## Exercise materials
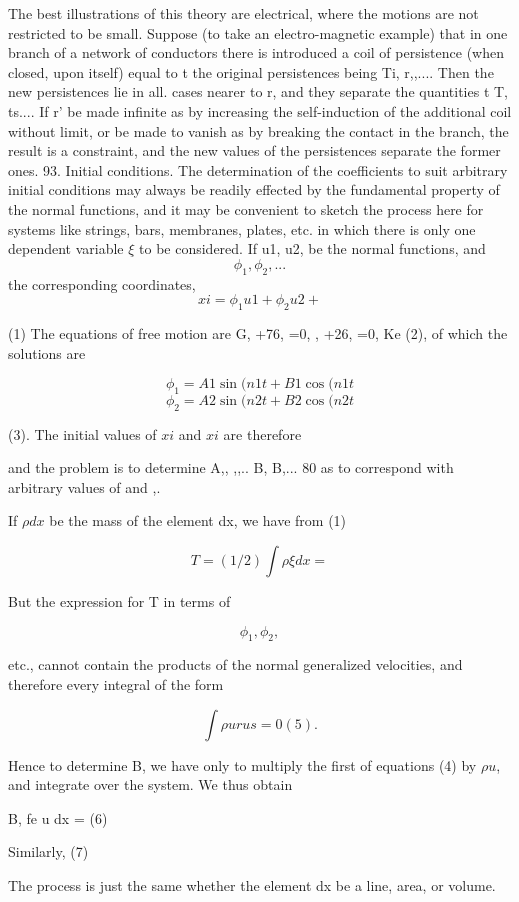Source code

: The best illustrations of this theory are electrical, where the
motions are not restricted to be small. Suppose
(to take an electro-magnetic example) that in one branch of a network of
conductors there is introduced a coil of persistence (when closed,
upon itself) equal to t the original persistences being Ti, r,,....
Then the new persistences lie in all. cases nearer to r, and they
separate the quantities t T, ts.... If r' be made infinite as by
increasing the self-induction of the additional coil without limit,
or be made to vanish as by breaking the contact in the branch,
the result is a constraint, and the new values of the persistences
separate the former ones.
93.  Initial conditions.  The determination of the coefficients to suit
arbitrary initial conditions
may always be readily effected by the fundamental property of the normal
functions, and it may be convenient to sketch the process here for systems like
strings, bars, membranes, plates, etc. in which there is only one dependent
variable \(\xi\) to be considered. If u1, u2, be the normal functions, and
\[\phi_1,\phi_2, ...\]
the corresponding coordinates,
\[xi =\phi_1 u1 +\phi_2 u2 +\]

(1) The equations of free motion are G, +76, =0, , +26, =0, Ke (2), of which
the solutions are

\[\phi_1 = A1 \sin(n1 t + B1 \cos(n1 t\]
\[\phi_2 = A2 \sin(n2 t + B2 \cos(n2 t\]

(3). The initial values of \(xi\) and \(xi\) are therefore

and the problem is to determine A,, ,,.. B, B,... 80 as to correspond with
arbitrary values of and ,.

If \(\rho dx\) be the mass of the element dx, we have from (1)

\[T= (1/2) \int \rho \xi dx  =\]

But the expression for T in terms of

\[\phi_1,\phi_2,\]

etc., cannot contain the products of the normal generalized velocities, and
therefore every integral of the form

\[\int  \rho u r  u s  = 0 (5).\]

Hence to determine B, we have only to multiply the first of equations (4) by
\(\rho u\), and integrate over the system. We thus obtain

B, fe u dx = (6)

Similarly, (7)

The process is just the same whether the element dx be a line, area, or volume.

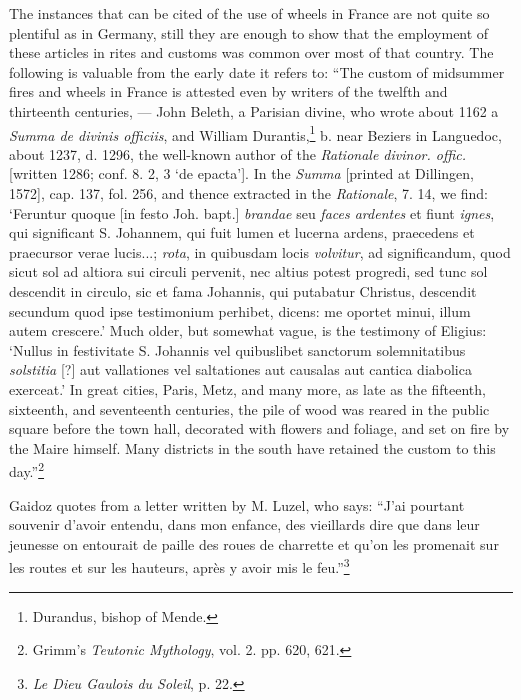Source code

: \documentclass[a4paper, 11pt, oneside, polutonikogreek, english]{article}
\begin{document}
The instances that can be cited of the use of wheels in France are not quite so plentiful as in Germany, still they are enough to show that the employment of these articles in rites and customs was common over most of that country. The following is valuable from the early date it refers to: ``The custom of midsummer fires and wheels in France is attested even by writers of the twelfth and thirteenth centuries, --- John Beleth, a Parisian divine, who wrote about 1162 a \emph{Summa de divinis officiis}, and William Durantis,\footnote{Durandus, bishop of Mende.} b. near Beziers in Languedoc, about 1237, d. 1296, the well-known author of the \emph{Rationale divinor. offic.} [written 1286; conf. 8. 2, 3 `de epacta']. In the \emph{Summa} [printed at Dillingen, 1572], cap. 137, fol. 256, and thence extracted in the \emph{Rationale}, 7. 14, we find: `Feruntur quoque [in festo Joh. bapt.] \emph{brandae} seu \emph{faces ardentes} et fiunt \emph{ignes}, qui significant S. Johannem, qui fuit lumen et lucerna ardens, praecedens et praecursor verae lucis...; \emph{rota}, in quibusdam locis \emph{volvitur}, ad significandum, quod sicut sol ad altiora sui circuli pervenit, nec altius potest progredi, sed tunc sol descendit in circulo, sic et fama Johannis, qui putabatur Christus, descendit secundum quod ipse testimonium perhibet, dicens: me oportet minui, illum autem crescere.' Much older, but somewhat vague, is the testimony of Eligius: `Nullus in festivitate S. Johannis vel quibuslibet sanctorum solemnitatibus \emph{solstitia} [?] aut vallationes vel saltationes aut causalas aut cantica diabolica exerceat.' In great cities, Paris, Metz, and many more, as late as the fifteenth, sixteenth, and seventeenth centuries, the pile of wood was reared in the public square before the town hall, decorated with flowers and foliage, and set on fire by the Maire himself. Many districts in the south have retained the custom to this day.''\footnote{Grimm's \emph{Teutonic Mythology}, vol. 2. pp. 620, 621.}

Gaidoz quotes from a letter written by M. Luzel, who says: ``J'ai pourtant souvenir d'avoir entendu, dans mon enfance, des vieillards dire que dans leur jeunesse on entourait de paille des roues de charrette et qu'on les promenait sur les routes et sur les hauteurs, après y avoir mis le feu.''\footnote{\emph{Le Dieu Gaulois du Soleil}, p. 22.}
\end{document}
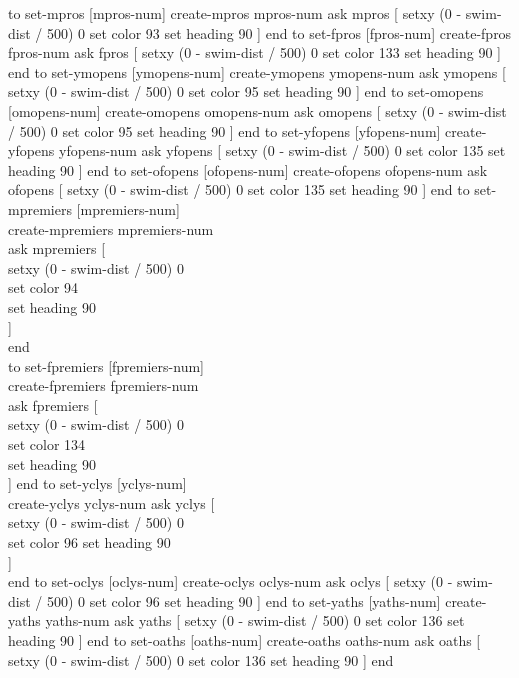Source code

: \documentclass[12pt]{article}
\begin{document}
to set-mpros [mpros-num]
  create-mpros mpros-num
  ask mpros [
    setxy (0 - swim-dist / 500) 0
    set color 93
    set heading 90
    ]
end
to set-fpros [fpros-num]
  create-fpros fpros-num
  ask fpros [
    setxy (0 - swim-dist / 500) 0
    set color 133
    set heading 90
    ]
end
to set-ymopens [ymopens-num]
  create-ymopens ymopens-num
  ask ymopens [
    setxy (0 - swim-dist / 500) 0
    set color 95
    set heading 90
    ]
end
to set-omopens [omopens-num]
  create-omopens omopens-num
  ask omopens [
    setxy (0 - swim-dist / 500) 0
    set color 95
    set heading 90
    ]
end
to set-yfopens [yfopens-num]
  create-yfopens yfopens-num
  ask yfopens [
    setxy (0 - swim-dist / 500) 0
    set color 135
    set heading 90
    ]
end
to set-ofopens [ofopens-num]
  create-ofopens ofopens-num
  ask ofopens [
    setxy (0 - swim-dist / 500) 0
    set color 135
    set heading 90
    ]
end
to set-mpremiers [mpremiers-num]\\
  create-mpremiers mpremiers-num\\
  ask mpremiers [\\
    setxy (0 - swim-dist / 500) 0\\
    set color 94\\
    set heading 90\\
    ]\\
end\\
to set-fpremiers [fpremiers-num]\\
  create-fpremiers fpremiers-num\\
  ask fpremiers [\\
    setxy (0 - swim-dist / 500) 0\\
    set color 134\\
    set heading 90\\
    ]
end
to set-yclys [yclys-num]\\
  create-yclys yclys-num
  ask yclys [\\
    setxy (0 - swim-dist / 500) 0\\
    set color 96
    set heading 90\\
    ]\\
end
to set-oclys [oclys-num]
  create-oclys oclys-num
  ask oclys [
    setxy (0 - swim-dist / 500) 0
    set color 96
    set heading 90
    ]
end
to set-yaths [yaths-num]
  create-yaths yaths-num
  ask yaths [
    setxy (0 - swim-dist / 500) 0
    set color 136
    set heading 90
    ]
end
to set-oaths [oaths-num]
  create-oaths oaths-num
  ask oaths [
    setxy (0 - swim-dist / 500) 0
    set color 136
    set heading 90
    ]
end
\end{document}
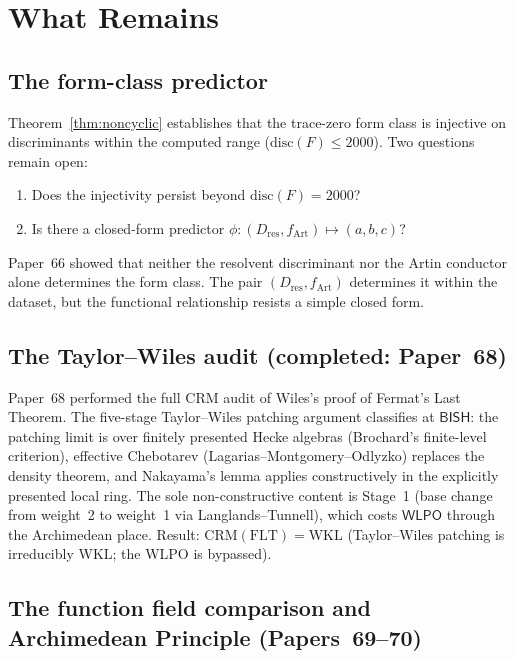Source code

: \documentclass[11pt]{article}
\theoremstyle{plain}
\theoremstyle{definition}
\theoremstyle{remark}
\newcommand{\disc}{\mathrm{disc}}
\newcommand{\BISH}{\mathsf{BISH}}
\newcommand{\WLPO}{\mathsf{WLPO}}
\begin{document}
\section{What Remains}\label{sec:future}

\subsection{The form-class predictor}

Theorem~\ref{thm:noncyclic} establishes that the trace-zero form
class is injective on discriminants within the computed range
($\disc(F) \le 2000$).  Two questions remain open:

\begin{enumerate}
\item Does the injectivity persist beyond $\disc(F) = 2000$?
\item Is there a closed-form predictor
  $\phi \colon (D_{\mathrm{res}}, f_{\mathrm{Art}}) \mapsto
  (a, b, c)$?
\end{enumerate}

Paper~66 showed that neither the resolvent discriminant nor the
Artin conductor alone determines the form class.  The pair
$(D_{\mathrm{res}}, f_{\mathrm{Art}})$ determines it within the
dataset, but the functional relationship resists a simple
closed form.

\subsection{The Taylor--Wiles audit (completed: Paper~68)}

Paper~68 performed the full CRM audit of Wiles's proof of
Fermat's Last Theorem.  The five-stage Taylor--Wiles patching
argument classifies at $\BISH$: the patching limit is over
finitely presented Hecke algebras (Brochard's finite-level
criterion), effective Chebotarev (Lagarias--Montgomery--Odlyzko)
replaces the density theorem, and Nakayama's lemma applies
constructively in the explicitly presented local ring.  The sole
non-constructive content is Stage~1 (base change from weight~2 to
weight~1 via Langlands--Tunnell), which costs $\WLPO$ through
the Archimedean place.  Result: $\mathrm{CRM}(\mathrm{FLT}) = \mathrm{WKL}$ (Taylor--Wiles patching is irreducibly WKL; the WLPO is bypassed).

\subsection{The function field comparison and Archimedean
  Principle (Papers~69--70)}
\end{document}
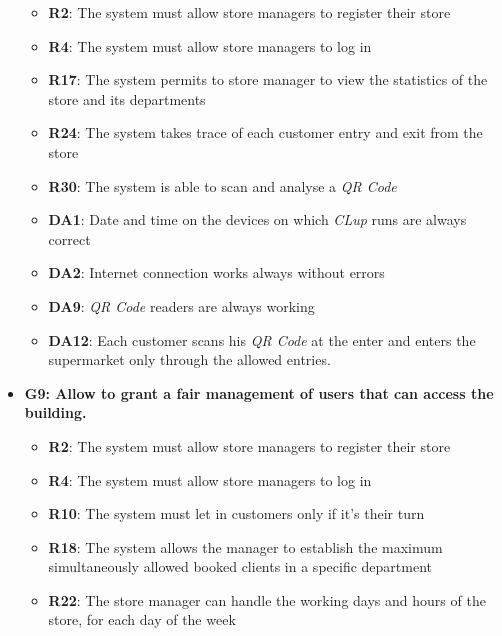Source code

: \documentclass{article}
\begin{document}
\begin{itemize}
					\begin{itemize}
						
						\item {\bfseries R2}: The system must allow store managers to register their store
						\item {\bfseries R4}: The system must allow store managers to log in
						\item {\bfseries R17}: The system permits to store manager to view the statistics of the store and its departments
						\item {\bfseries R24}: The system takes trace of each customer entry and exit from the store
						\item {\bfseries R30}: The system is able to scan and analyse a \emph{QR Code} \\		
				
						\item {\bfseries DA1}: Date and time on the devices on which \emph{CLup} runs are always correct
						\item {\bfseries DA2}: Internet connection works always without errors
						\item {\bfseries DA9}: \emph{QR Code} readers are always working
						\item {\bfseries DA12}: Each customer scans his \emph{QR Code} at the enter and enters the supermarket only through the allowed entries.
							
					\end{itemize}

				\item {\bfseries G9: Allow to grant a fair management of users that can access the building.}	

					\begin{itemize}
						
						\item {\bfseries R2}: The system must allow store managers to register their store
						\item {\bfseries R4}: The system must allow store managers to log in
						\item {\bfseries R10}: The system must let in customers only if it's their turn
						\item {\bfseries R18}: The system allows the manager to establish the maximum simultaneously allowed booked clients in a specific department
						\item {\bfseries R22}: The store manager can handle the working days and hours of the store, for each day of the week
						 

\end{itemize}
\end{itemize}
\end{document}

## Exercise directions
From the records above, print exactly the lines that run from the line with "strings, bars, membranes, plates, etc." to the line with "arbitrary values of and ,.", inclusive.

## Output of the exercise
strings, bars, membranes, plates, etc. in which there is only one dependent
variable \(\xi\) to be considered. If u1, u2, be the normal functions, and
\[\phi_1,\phi_2, ...\]
the corresponding coordinates,
\[xi =\phi_1 u1 +\phi_2 u2 +\]

(1) The equations of free motion are G, +76, =0, , +26, =0, Ke (2), of which
the solutions are

\[\phi_1 = A1 \sin(n1 t + B1 \cos(n1 t\]
\[\phi_2 = A2 \sin(n2 t + B2 \cos(n2 t\]

(3). The initial values of \(xi\) and \(xi\) are therefore

and the problem is to determine A,, ,,.. B, B,... 80 as to correspond with
arbitrary values of and ,.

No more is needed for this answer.